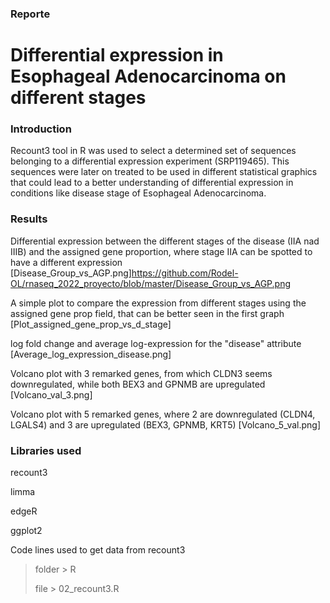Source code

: ### Reporte 

# Differential expression in Esophageal Adenocarcinoma on different stages 

### Introduction

Recount3 tool in R was used to select a determined set of sequences belonging to a differential expression experiment (SRP119465). This sequences were later on treated to be used in different statistical graphics that could lead to a better understanding of differential expression in conditions like disease stage of Esophageal Adenocarcinoma.

### Results

Differential expression between the different stages of the disease (IIA nad IIIB) and the assigned gene proportion, where stage IIA can be spotted to have a different expression [Disease_Group_vs_AGP.png]https://github.com/Rodel-OL/rnaseq_2022_proyecto/blob/master/Disease_Group_vs_AGP.png

A simple plot to compare the expression from different stages using the assigned gene prop field, that can be better seen in the first graph [Plot_assigned_gene_prop_vs_d_stage]

log fold change and average log-expression for the "disease" attribute [Average_log_expression_disease.png]

Volcano plot with 3 remarked genes, from which CLDN3 seems downregulated, while both BEX3 and GPNMB are upregulated [Volcano_val_3.png]

Volcano plot with 5 remarked genes, where 2 are downregulated (CLDN4, LGALS4) and 3 are upregulated (BEX3, GPNMB, KRT5) [Volcano_5_val.png]

### Libraries used

recount3

limma

edgeR

ggplot2

Code lines used to get data from recount3 

> folder > R
>
> file > 02_recount3.R
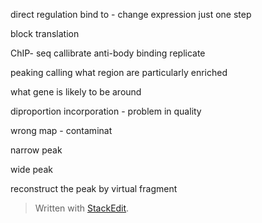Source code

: direct regulation 
bind to - change expression
just one step 

block translation

ChIP- seq 
callibrate anti-body binding 
replicate

peaking calling what region are particularly enriched

what gene is likely to be around

diproportion incorporation - problem in quality

wrong map - contaminat

narrow peak

wide peak

reconstruct the peak by virtual fragment


> Written with [StackEdit](https://stackedit.io/).
<!--stackedit_data:
eyJoaXN0b3J5IjpbLTE0NDA5NTI3MDksMTc1Mjg2NTQ1MCwzND
g1MDczMDAsLTQ0OTUxOTE2LDczMDk5ODExNl19
-->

**DIRECTIONS**
Retype only the lines running from the line with "Written with [StackEdit](https://stackedit.io/)." to the end of the listing, including both of those lines.

**EXERCISE RESPONSE**
> Written with [StackEdit](https://stackedit.io/).
<!--stackedit_data:
eyJoaXN0b3J5IjpbLTE0NDA5NTI3MDksMTc1Mjg2NTQ1MCwzND
g1MDczMDAsLTQ0OTUxOTE2LDczMDk5ODExNl19
-->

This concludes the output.